A tensile test of a certain material provided the following data. Calculate the percentage reduction in area. Initial diameter \( =12 \mathrm{~mm} \) Initial gauge length \( =50.0 \mathrm{~mm} \) Final diameter \( =10.5 \mathrm{~mm} \) Final gauge length \( =60.2 \mathrm{~mm} \) A) \( 28.3 \% \) (B) \( 23.4 \% \) (C) \( 36.2 \% \) (D) \( 40.6 \% \)

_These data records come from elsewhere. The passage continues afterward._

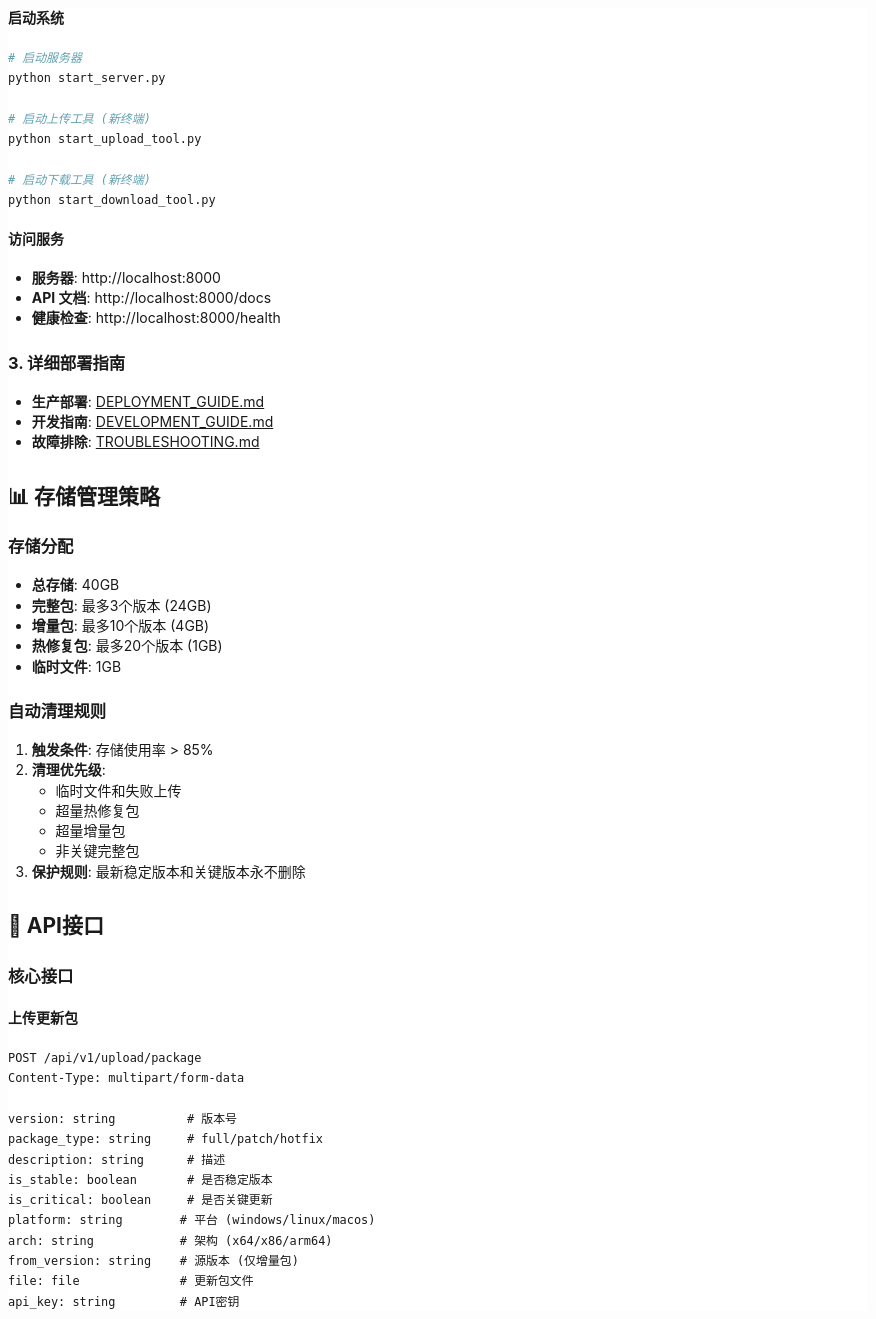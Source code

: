 #### 启动系统
```bash
# 启动服务器
python start_server.py

# 启动上传工具 (新终端)
python start_upload_tool.py

# 启动下载工具 (新终端)
python start_download_tool.py
```

#### 访问服务
- **服务器**: http://localhost:8000
- **API 文档**: http://localhost:8000/docs
- **健康检查**: http://localhost:8000/health

### 3. 详细部署指南
- **生产部署**: [DEPLOYMENT_GUIDE.md](DEPLOYMENT_GUIDE.md)
- **开发指南**: [DEVELOPMENT_GUIDE.md](DEVELOPMENT_GUIDE.md)
- **故障排除**: [TROUBLESHOOTING.md](TROUBLESHOOTING.md)

## 📊 存储管理策略

### 存储分配
- **总存储**: 40GB
- **完整包**: 最多3个版本 (24GB)
- **增量包**: 最多10个版本 (4GB)  
- **热修复包**: 最多20个版本 (1GB)
- **临时文件**: 1GB

### 自动清理规则
1. **触发条件**: 存储使用率 > 85%
2. **清理优先级**:
   - 临时文件和失败上传
   - 超量热修复包
   - 超量增量包
   - 非关键完整包
3. **保护规则**: 最新稳定版本和关键版本永不删除

## 🔌 API接口

### 核心接口

#### 上传更新包
```http
POST /api/v1/upload/package
Content-Type: multipart/form-data

version: string          # 版本号
package_type: string     # full/patch/hotfix
description: string      # 描述
is_stable: boolean       # 是否稳定版本
is_critical: boolean     # 是否关键更新
platform: string        # 平台 (windows/linux/macos)
arch: string            # 架构 (x64/x86/arm64)
from_version: string    # 源版本 (仅增量包)
file: file              # 更新包文件
api_key: string         # API密钥
```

To calculate the percentage reduction in area, we first need to find the initial and final cross-sectional areas. The area can be computed using the formula for the area of a circle: \( A = \pi \times \left(\frac{d}{2}\right)^2 \). 1. **Initial area** \( A_i \): \[ A_i = \pi \times \left(\frac{12\, \text{mm}}{2}\right)^2 = \pi \times (6\, \text{mm})^2 = 36\pi \, \text{mm}^2 \] 2. **Final area** \( A_f \): \[ A_f = \pi \times \left(\frac{10.5\, \text{mm}}{2}\right)^2 = \pi \times (5.25\, \text{mm})^2 = 27.5625\pi \, \text{mm}^2 \] 3. **Percentage reduction in area** is calculated using the formula: \[ \text{Percentage Reduction} = \left(\frac{A_i - A_f}{A_i}\right) \times 100\% \] \[ = \left(\frac{36\pi - 27.5625\pi}{36\pi}\right) \times 100\% = \left(\frac{8.4375\pi}{36\pi}\right) \times 100\% = \left(\frac{8.4375}{36}\right) \times 100\% \approx 23.4\% \] So, the correct answer is (B) \( 23.4\% \).